In St. Petersburg, Hearn met about a month ago with Joe Zeoli, the managing director of St. Petersburg’s city development administration. Their discussion started with the existing financing for Tropicana Field, where the Rays now play.

Debt payments for Tropicana Field currently total nearly $13 million a year. Money to make those payments comes primarily from the city of St. Petersburg, county tourist taxes and state sales taxes.

Starting in 2017, debt service on the stadium drops to about $2 million a year. Those payments continue until 2026, and state sales taxes are expected to cover virtually all of those payments.

Zeoli and Hearn also touched on a few financing ideas, such as rental car taxes and parking surcharges, that had been brought up for the now-defunct proposal for a $450 million waterfront stadium for the Rays. They did not discuss the potential of those ideas for any new stadium.

Nor did they address the question of what the city’s bonding capacity could be for a future project. Still, Zeoli said he expects the caucus to circle back to the city in the future, and the question could come up then.

In Tampa, Mayor Bob Buckhorn says he will not interfere with St. Petersburg’s efforts to resolve whether the Rays will leave Tropicana Field before their contract there expires in 2027.

But Buckhorn says it’s prudent to be ready to move quickly if the Rays do leave St. Petersburg.

The money now going to the convention center’s debt is tied to the city’s downtown community redevelopment area, which means it can be spent only on downtown improvements. The potential stadium location that Buckhorn favors, just north of the St. Pete Times Forum, is in that redevelopment area.
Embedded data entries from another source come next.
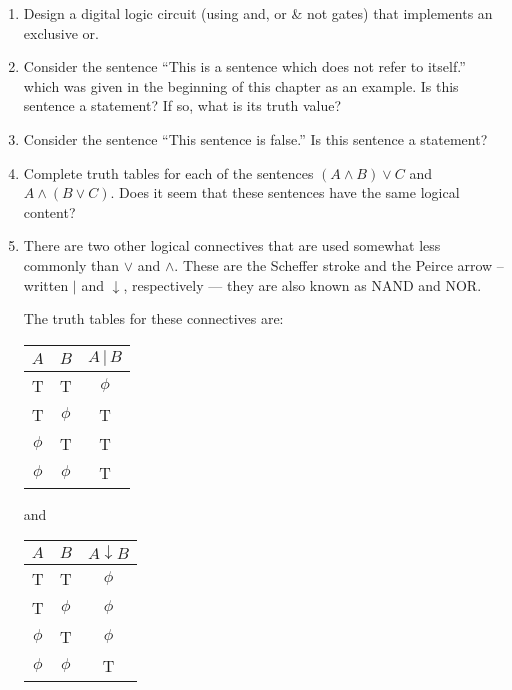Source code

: \begin{enumerate}

\item Design a digital logic circuit (using and, or \& not gates) that 
implements an exclusive or.

\vspace{2in}

\item Consider the sentence 
``This is a sentence which does not refer to itself.''
which was given in the beginning of this chapter as an example.
Is this sentence a statement?  If so, what is its truth value?

\vspace{.5in}

\item Consider the sentence ``This sentence is false.''  Is this 
sentence a statement?

\vspace{.5in}

\item Complete truth tables for each of the sentences 
$(A \land B) \lor C$ and
$A \land (B \lor C)$.  Does it seem that these sentences have
the same logical content?

\vfill

\newpage

\item \label{ex:nand_nor} There are two other logical connectives that are
used somewhat less commonly than $\lor$ and $\land$.
These are the  Scheffer stroke and the 
Peirce arrow
-- written $\vert$ and $\downarrow$, respectively ---  they are 
also known as  NAND and  NOR.

\noindent The truth tables for these connectives are:
\medskip

\begin{tabular}{c|c|c}
$A$ & $B$ & $A \,\vert\, B$ \\ \hline
T & T & $\phi$ \\
T & $\phi$ & T \\
$\phi$ & T & T \\
$\phi$ & $\phi$ & T 
\end{tabular}
\hspace{.25 in} and \hspace{.25 in}
\begin{tabular}{c|c|c}
$A$ & $B$ & $A \downarrow B$ \\ \hline
T & T & $\phi$ \\
T & $\phi$ & $\phi$ \\
$\phi$ & T & $\phi$ \\
$\phi$ & $\phi$ & T 
\end{tabular}
\medskip


\end{enumerate}
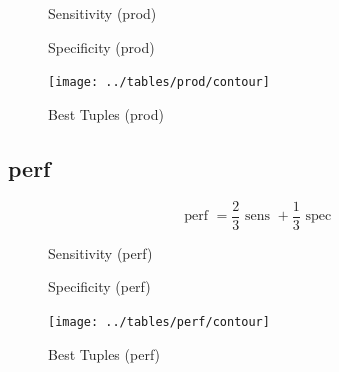 \documentclass[10pt]{article}
\newcommand{\sens}{\mbox{ sens }}
\newcommand{\spec}{\mbox{ spec }}
\begin{document}
\begin{multicols}{2}
	\begin{figure}[H]
		\center
		
		\caption{Sensitivity (prod)}
	\end{figure}

	\begin{figure}[H]
		\center
		
		\caption{Specificity (prod)}
	\end{figure}
	
	\begin{figure}[H]
		\texttt{[image: ../tables/prod/contour]}
	\end{figure}
\end{multicols}

\vspace{2em}

\begin{figure}[H]
	\center
	
	\caption{Best Tuples (prod)}
\end{figure}

\pagebreak
\subsection{perf}
\vspace{1em}
\begin{equation}
	\mbox{perf } = \frac{2}{3}\sens + \frac{1}{3}\spec
\end{equation}
\vspace{1em}

\begin{multicols}{2}
	\begin{figure}[H]
		\center
		
		\caption{Sensitivity (perf)}
	\end{figure}

	\begin{figure}[H]
		\center
		
		\caption{Specificity (perf)}
	\end{figure}
	
	\begin{figure}[H]
		\texttt{[image: ../tables/perf/contour]}
	\end{figure}
\end{multicols}

\vspace{2em}

\begin{figure}[H]
	\center
	
	\caption{Best Tuples (perf)}
\end{figure}
\end{document}
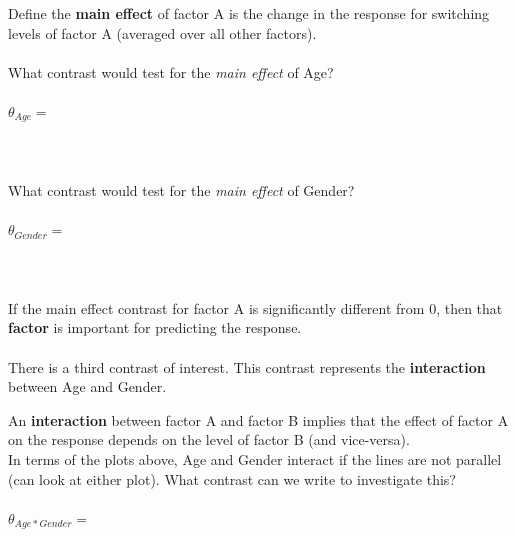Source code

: Define the \textbf{main effect} of factor A is the change in the response for switching levels of factor A (averaged over all other factors).\\~\\
What contrast would test for the \textit{main effect} of Age?\\~\\
$\theta_{Age} = $\\~\\~\\~\\
What contrast would test for the \textit{main effect} of Gender?\\~\\
$\theta_{Gender} = $\\~\\~\\~\\
If the main effect contrast for factor A is significantly different from 0, then that \textbf{factor} is important for predicting the response. \\~\\
There is a third contrast of interest.  This contrast represents the \textbf{interaction} between Age and Gender.

\newpage

An \textbf{interaction} between factor A and factor B implies that the effect of factor A on the response depends on the level of factor B (and vice-versa).\\

In terms of the plots above, Age and Gender interact if the lines are not parallel (can look at either plot).  What contrast can we write to investigate this?\\~\\
$\theta_{Age*Gender} = $\\~\\~\\~\\

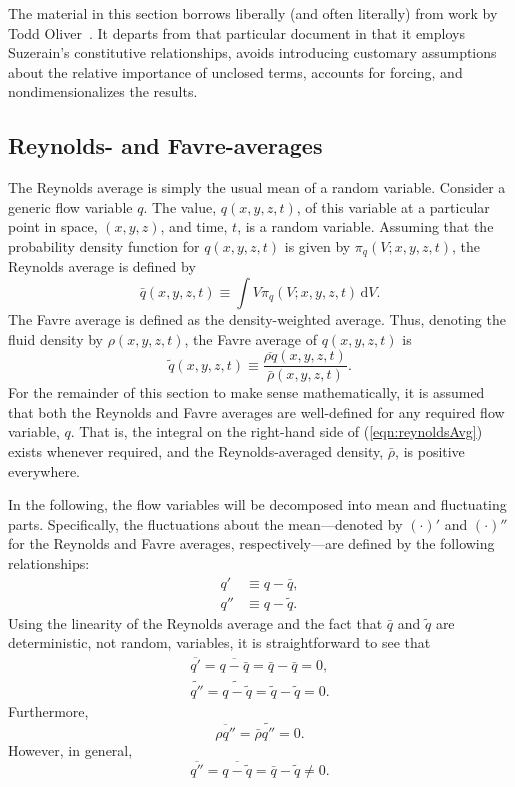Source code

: \documentclass[letterpaper,11pt,nointlimits,reqno,draft]{amsart}
\begin{document}
The material in this section borrows liberally (and often literally) from work
by Todd Oliver~\cite{OliverFANSModels2011}.  It departs from that particular
document in that it employs Suzerain's constitutive relationships, avoids
introducing customary assumptions about the relative importance of unclosed
terms, accounts for forcing, and nondimensionalizes the results.


\subsection{Reynolds- and Favre-averages}
\label{sec:averaging}

The Reynolds average is simply the usual mean of a random variable.  Consider a
generic flow variable $q$.  The value, $q(x, y, z, t)$, of this variable at a
particular point in space, $(x, y, z)$, and time, $t$, is a random variable.
Assuming that the probability density function for $q(x, y, z, t)$ is given by
$\pi_q(V; x, y, z, t)$, the Reynolds average is defined by
%
\begin{equation}
\label{eqn:reynoldsAvg}
\bar{q}(x, y, z, t) \equiv \int V \pi_q(V; x, y, z, t) \,\mathrm{d} V.
\end{equation}
%
The Favre average is defined as the density-weighted average.  Thus,
denoting the fluid density by $\rho(x,y,z, t)$, the Favre average of
$q(x,y,z, t)$ is
%
\begin{equation*}
\tilde{q}(x,y,z, t) \equiv \frac{ \overline{\rho q}(x,y,z, t) }{ \bar{\rho}(x,y,z, t) }.
\end{equation*}
%
For the remainder of this section to make sense mathematically, it is
assumed that both the Reynolds and Favre averages are well-defined for
any required flow variable, $q$.  That is, the integral on the
right-hand side of (\ref{eqn:reynoldsAvg}) exists whenever required,
and the Reynolds-averaged density, $\bar{\rho}$, is positive
everywhere.

In the following, the flow variables will be decomposed into mean and
fluctuating parts.  Specifically, the fluctuations about the
mean---denoted by $(\cdot)'$ and $(\cdot)''$ for the Reynolds and
Favre averages, respectively---are defined by the following
relationships:
%
\begin{align*}
q' &\equiv q - \bar{q}, \\
q'' &\equiv q - \tilde{q}.
\end{align*}
%
Using the linearity of the Reynolds average and the fact that
$\bar{q}$ and $\tilde{q}$ are deterministic, not random, variables, it
is straightforward to see that
%
\begin{gather*}
\overline{q'} = \overline{q - \bar{q}} = \bar{q} - \bar{q} =  0, \\
\widetilde{q''} = \widetilde{q - \tilde{q}} = \tilde{q} - \tilde{q} = 0.
\end{gather*}
%
Furthermore,
%
\begin{equation*}
\overline{\rho q''} = \bar{\rho} \widetilde{q''} = 0.
\end{equation*}
%
However, in general,
%
\begin{equation*}
\overline{q''} = \overline{q - \tilde{q}} = \bar{q} - \tilde{q} \neq 0.
\end{equation*}
%
\end{document}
While there is no expiration date for the redevelopment area itself, the financing plan for the $12.5 million a year now going to convention center debt sunsets in 2018, Little said. Extending the plan beyond that would require the approval of the Hillsborough County Commission.
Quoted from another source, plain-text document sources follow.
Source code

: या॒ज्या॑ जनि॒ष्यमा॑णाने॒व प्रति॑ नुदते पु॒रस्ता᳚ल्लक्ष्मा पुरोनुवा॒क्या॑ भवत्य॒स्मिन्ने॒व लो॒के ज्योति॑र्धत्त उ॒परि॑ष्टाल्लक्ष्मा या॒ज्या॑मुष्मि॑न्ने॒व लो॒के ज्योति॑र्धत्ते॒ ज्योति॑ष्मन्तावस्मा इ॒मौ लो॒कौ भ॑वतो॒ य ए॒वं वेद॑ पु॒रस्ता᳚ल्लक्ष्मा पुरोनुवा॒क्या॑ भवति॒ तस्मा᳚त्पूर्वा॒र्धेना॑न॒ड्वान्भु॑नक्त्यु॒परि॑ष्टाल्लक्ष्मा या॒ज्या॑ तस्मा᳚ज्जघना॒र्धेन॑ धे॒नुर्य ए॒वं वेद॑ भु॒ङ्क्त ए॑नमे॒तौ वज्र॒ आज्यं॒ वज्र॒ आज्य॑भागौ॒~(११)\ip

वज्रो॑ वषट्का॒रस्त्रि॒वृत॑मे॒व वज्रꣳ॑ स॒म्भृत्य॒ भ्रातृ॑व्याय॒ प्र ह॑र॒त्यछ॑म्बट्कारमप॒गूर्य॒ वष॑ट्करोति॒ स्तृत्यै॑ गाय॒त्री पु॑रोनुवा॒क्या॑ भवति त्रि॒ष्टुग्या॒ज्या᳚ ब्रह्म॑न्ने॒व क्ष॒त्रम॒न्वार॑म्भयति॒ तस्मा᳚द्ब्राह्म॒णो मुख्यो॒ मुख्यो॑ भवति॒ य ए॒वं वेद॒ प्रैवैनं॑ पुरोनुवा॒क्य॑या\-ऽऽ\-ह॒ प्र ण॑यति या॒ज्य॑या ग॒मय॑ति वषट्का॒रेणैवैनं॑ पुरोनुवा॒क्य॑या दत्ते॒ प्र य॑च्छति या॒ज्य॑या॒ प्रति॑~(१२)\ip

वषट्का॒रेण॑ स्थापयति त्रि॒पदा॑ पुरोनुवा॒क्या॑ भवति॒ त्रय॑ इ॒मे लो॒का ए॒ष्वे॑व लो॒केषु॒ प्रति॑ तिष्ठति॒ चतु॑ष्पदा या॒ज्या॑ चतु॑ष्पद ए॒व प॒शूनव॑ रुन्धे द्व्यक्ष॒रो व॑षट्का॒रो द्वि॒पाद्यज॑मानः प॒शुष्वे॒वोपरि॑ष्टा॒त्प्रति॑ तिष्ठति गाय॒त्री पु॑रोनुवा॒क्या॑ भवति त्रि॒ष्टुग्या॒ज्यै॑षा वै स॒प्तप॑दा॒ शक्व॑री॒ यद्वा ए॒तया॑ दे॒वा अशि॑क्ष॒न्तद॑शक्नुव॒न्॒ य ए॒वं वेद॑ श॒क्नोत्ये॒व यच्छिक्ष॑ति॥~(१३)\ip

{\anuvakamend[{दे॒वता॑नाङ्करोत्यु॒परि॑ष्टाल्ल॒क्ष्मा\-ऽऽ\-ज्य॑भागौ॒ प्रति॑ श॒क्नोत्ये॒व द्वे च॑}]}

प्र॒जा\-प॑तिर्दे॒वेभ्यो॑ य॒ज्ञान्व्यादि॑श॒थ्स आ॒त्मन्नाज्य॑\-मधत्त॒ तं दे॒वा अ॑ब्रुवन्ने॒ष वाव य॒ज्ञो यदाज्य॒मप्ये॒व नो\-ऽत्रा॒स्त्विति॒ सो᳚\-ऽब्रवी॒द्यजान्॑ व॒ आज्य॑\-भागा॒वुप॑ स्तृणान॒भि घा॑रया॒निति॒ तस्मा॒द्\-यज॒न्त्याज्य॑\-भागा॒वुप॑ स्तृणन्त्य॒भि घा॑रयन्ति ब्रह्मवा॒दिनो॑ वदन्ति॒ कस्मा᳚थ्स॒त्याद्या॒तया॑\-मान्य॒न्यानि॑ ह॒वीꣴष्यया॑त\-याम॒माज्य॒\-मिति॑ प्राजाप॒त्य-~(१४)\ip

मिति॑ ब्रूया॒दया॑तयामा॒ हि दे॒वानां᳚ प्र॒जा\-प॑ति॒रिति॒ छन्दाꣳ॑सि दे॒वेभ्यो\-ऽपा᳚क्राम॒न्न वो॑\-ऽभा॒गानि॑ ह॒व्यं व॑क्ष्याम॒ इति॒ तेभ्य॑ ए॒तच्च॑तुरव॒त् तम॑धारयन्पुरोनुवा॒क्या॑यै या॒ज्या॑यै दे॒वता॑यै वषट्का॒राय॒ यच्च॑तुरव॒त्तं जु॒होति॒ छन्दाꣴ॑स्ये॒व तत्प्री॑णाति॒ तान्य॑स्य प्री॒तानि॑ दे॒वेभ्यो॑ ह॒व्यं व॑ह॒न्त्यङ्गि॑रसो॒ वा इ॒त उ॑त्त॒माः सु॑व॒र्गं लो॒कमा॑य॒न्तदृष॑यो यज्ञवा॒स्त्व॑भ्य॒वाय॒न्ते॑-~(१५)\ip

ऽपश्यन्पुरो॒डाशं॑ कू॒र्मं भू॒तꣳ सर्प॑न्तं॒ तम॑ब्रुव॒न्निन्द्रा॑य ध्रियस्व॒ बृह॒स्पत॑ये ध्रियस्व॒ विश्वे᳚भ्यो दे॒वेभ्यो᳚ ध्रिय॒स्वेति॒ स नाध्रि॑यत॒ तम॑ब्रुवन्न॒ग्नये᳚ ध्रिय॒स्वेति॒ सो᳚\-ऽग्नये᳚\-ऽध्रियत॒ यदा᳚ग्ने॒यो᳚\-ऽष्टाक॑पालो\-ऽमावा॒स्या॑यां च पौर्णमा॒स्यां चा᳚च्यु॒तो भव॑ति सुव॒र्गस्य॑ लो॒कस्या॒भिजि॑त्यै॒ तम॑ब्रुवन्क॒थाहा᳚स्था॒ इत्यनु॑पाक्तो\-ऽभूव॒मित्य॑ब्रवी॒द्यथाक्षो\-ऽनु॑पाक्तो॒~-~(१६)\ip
Buckhorn says he would expect “significant owner investment,” likely more than $200 million, for any such project.

Otherwise, he said the model for recent stadiums elsewhere has had local governments pay for public improvements like roads, water and sewer lines, streetscaping and possibly assembling the land. It does not include the public helping to pay for the stadium itself.

Still, Buckhorn said last month, “everything that I do chips away at the cost. If I can do the infrastructure, that alleviates a significant chunk of that half a billion dollars.”